**Data supplied**

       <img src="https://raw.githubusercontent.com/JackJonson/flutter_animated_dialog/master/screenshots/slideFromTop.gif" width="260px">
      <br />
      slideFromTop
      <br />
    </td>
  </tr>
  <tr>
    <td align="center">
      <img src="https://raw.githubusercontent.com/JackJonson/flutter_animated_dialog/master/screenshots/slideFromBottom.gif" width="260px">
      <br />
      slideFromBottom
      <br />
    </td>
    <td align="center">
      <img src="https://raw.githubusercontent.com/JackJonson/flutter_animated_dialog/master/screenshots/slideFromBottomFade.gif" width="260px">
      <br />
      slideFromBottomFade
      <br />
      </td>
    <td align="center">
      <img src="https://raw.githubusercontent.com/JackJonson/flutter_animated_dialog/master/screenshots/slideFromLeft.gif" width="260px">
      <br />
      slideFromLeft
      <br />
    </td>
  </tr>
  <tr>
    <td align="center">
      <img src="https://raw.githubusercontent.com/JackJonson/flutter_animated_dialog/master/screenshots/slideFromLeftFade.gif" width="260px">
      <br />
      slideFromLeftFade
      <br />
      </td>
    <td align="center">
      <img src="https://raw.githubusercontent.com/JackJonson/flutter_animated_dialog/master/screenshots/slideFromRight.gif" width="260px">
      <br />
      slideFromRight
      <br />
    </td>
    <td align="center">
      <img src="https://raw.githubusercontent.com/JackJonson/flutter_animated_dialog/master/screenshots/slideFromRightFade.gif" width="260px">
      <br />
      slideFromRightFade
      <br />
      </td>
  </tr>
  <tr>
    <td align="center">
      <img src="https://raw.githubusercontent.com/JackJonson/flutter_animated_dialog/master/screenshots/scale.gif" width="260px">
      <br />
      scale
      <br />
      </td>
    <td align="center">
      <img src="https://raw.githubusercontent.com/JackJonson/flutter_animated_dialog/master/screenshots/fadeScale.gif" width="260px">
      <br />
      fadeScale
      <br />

**What to do**
Scan the material above for the string "width" and report each line where you find it.

**Task answer**
       <img src="https://raw.githubusercontent.com/JackJonson/flutter_animated_dialog/master/screenshots/slideFromTop.gif" width="260px">
      <img src="https://raw.githubusercontent.com/JackJonson/flutter_animated_dialog/master/screenshots/slideFromBottom.gif" width="260px">
      <img src="https://raw.githubusercontent.com/JackJonson/flutter_animated_dialog/master/screenshots/slideFromBottomFade.gif" width="260px">
      <img src="https://raw.githubusercontent.com/JackJonson/flutter_animated_dialog/master/screenshots/slideFromLeft.gif" width="260px">
      <img src="https://raw.githubusercontent.com/JackJonson/flutter_animated_dialog/master/screenshots/slideFromLeftFade.gif" width="260px">
      <img src="https://raw.githubusercontent.com/JackJonson/flutter_animated_dialog/master/screenshots/slideFromRight.gif" width="260px">
      <img src="https://raw.githubusercontent.com/JackJonson/flutter_animated_dialog/master/screenshots/slideFromRightFade.gif" width="260px">
      <img src="https://raw.githubusercontent.com/JackJonson/flutter_animated_dialog/master/screenshots/scale.gif" width="260px">
      <img src="https://raw.githubusercontent.com/JackJonson/flutter_animated_dialog/master/screenshots/fadeScale.gif" width="260px">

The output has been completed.